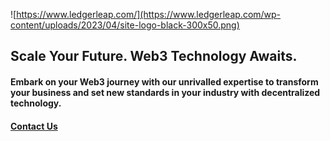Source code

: ![https://www.ledgerleap.com/](https://www.ledgerleap.com/wp-content/uploads/2023/04/site-logo-black-300x50.png)

## Scale Your Future. Web3 Technology Awaits.

#### Embark on your Web3 journey with our unrivalled expertise to transform your business and set new standards in your industry with decentralized technology.

#### [Contact Us](https://www.ledgerleap.com/)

» WHAT THIS TASK INVOLVES:
Only an exact reproduction of the lines from the one with "#### Embark on" to the end of the listing is expected.

» ANSWER:
#### Embark on your Web3 journey with our unrivalled expertise to transform your business and set new standards in your industry with decentralized technology.

#### [Contact Us](https://www.ledgerleap.com/)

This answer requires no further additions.